# Exercise inputs
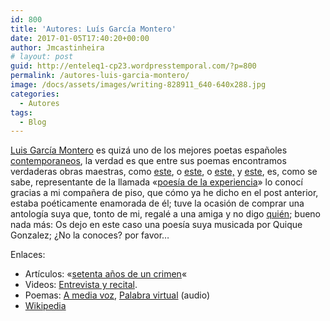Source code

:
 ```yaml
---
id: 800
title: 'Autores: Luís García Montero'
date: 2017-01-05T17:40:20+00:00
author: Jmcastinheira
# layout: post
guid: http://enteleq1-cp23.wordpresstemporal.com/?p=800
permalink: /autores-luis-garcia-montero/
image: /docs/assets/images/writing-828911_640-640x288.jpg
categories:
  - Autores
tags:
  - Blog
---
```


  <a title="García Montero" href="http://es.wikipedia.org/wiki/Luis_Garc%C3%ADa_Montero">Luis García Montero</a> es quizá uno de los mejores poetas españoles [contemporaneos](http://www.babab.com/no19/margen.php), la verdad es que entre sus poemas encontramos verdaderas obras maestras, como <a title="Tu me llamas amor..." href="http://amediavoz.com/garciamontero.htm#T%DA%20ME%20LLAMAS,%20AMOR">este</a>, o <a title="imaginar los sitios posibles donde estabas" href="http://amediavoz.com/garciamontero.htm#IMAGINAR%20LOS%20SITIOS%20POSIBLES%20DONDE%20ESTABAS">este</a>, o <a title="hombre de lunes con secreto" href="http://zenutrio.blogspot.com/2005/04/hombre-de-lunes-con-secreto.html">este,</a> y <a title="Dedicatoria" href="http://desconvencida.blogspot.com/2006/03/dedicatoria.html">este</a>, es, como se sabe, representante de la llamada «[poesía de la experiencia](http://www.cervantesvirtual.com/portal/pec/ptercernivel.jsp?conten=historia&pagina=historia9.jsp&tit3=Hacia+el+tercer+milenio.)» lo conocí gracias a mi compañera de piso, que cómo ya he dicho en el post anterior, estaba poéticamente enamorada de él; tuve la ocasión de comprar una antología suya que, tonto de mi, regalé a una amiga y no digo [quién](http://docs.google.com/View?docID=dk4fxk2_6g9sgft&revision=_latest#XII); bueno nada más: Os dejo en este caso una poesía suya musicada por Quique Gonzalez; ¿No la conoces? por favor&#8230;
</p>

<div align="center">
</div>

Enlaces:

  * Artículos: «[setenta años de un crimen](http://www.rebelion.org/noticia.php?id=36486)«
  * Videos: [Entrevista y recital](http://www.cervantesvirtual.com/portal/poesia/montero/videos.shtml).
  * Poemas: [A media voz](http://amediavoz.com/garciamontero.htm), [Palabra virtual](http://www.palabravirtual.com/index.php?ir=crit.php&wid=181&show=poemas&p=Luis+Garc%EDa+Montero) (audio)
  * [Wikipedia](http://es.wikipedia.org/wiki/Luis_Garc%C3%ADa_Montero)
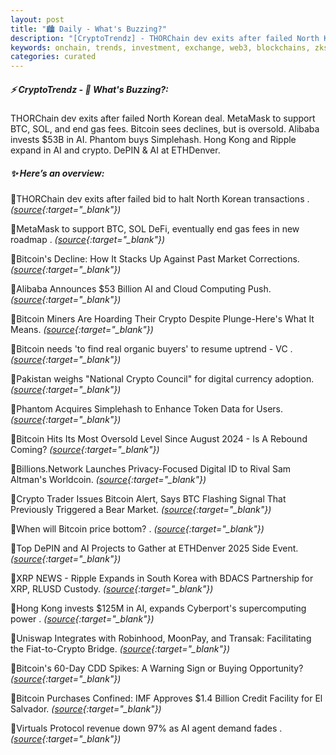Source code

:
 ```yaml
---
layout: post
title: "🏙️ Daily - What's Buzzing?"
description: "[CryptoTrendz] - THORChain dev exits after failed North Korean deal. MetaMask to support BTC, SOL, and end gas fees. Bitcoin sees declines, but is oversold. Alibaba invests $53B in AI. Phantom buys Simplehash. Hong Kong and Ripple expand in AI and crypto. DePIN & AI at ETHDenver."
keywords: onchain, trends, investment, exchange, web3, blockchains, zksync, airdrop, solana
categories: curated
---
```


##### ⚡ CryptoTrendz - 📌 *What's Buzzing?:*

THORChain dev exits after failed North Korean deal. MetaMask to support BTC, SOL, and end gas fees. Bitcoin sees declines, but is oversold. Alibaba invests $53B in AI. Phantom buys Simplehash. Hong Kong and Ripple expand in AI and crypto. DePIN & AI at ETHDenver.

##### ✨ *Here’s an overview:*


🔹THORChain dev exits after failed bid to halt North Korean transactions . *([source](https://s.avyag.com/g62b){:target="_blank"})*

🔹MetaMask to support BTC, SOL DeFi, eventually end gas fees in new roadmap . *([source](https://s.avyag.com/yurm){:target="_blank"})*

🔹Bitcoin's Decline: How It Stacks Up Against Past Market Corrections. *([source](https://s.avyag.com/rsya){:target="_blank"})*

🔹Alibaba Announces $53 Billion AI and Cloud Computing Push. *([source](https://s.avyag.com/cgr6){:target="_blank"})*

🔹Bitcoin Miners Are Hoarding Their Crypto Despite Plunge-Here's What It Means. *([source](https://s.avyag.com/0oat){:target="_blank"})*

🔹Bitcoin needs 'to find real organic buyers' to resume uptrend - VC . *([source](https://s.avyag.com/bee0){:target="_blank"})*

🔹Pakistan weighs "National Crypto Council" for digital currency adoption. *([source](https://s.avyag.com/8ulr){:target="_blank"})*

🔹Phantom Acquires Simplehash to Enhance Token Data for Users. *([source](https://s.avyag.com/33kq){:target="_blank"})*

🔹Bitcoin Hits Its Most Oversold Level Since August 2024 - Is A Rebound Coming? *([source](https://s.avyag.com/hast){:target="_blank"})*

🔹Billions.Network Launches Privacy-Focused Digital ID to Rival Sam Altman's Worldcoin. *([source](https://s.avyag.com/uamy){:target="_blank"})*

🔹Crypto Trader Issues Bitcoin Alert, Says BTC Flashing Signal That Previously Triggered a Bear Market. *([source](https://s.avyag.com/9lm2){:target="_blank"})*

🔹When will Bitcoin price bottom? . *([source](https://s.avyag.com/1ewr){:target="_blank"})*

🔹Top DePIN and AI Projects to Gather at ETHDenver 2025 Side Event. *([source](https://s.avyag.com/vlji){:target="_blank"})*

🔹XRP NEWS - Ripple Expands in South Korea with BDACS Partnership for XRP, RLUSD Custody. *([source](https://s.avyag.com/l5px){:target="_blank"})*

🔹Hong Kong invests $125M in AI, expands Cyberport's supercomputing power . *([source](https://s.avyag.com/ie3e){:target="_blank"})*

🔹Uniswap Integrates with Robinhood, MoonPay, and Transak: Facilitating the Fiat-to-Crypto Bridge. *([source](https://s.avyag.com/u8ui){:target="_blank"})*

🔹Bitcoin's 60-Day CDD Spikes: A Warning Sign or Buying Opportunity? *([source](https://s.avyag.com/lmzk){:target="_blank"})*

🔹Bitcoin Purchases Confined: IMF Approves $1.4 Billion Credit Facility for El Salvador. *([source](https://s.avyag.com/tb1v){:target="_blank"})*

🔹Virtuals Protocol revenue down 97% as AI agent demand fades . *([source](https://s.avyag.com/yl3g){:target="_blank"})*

# Action item
Copy out each line of the data containing the string "Market".

# Task response
🔹Bitcoin's Decline: How It Stacks Up Against Past Market Corrections. *([source](https://s.avyag.com/rsya){:target="_blank"})*
🔹Crypto Trader Issues Bitcoin Alert, Says BTC Flashing Signal That Previously Triggered a Bear Market. *([source](https://s.avyag.com/9lm2){:target="_blank"})*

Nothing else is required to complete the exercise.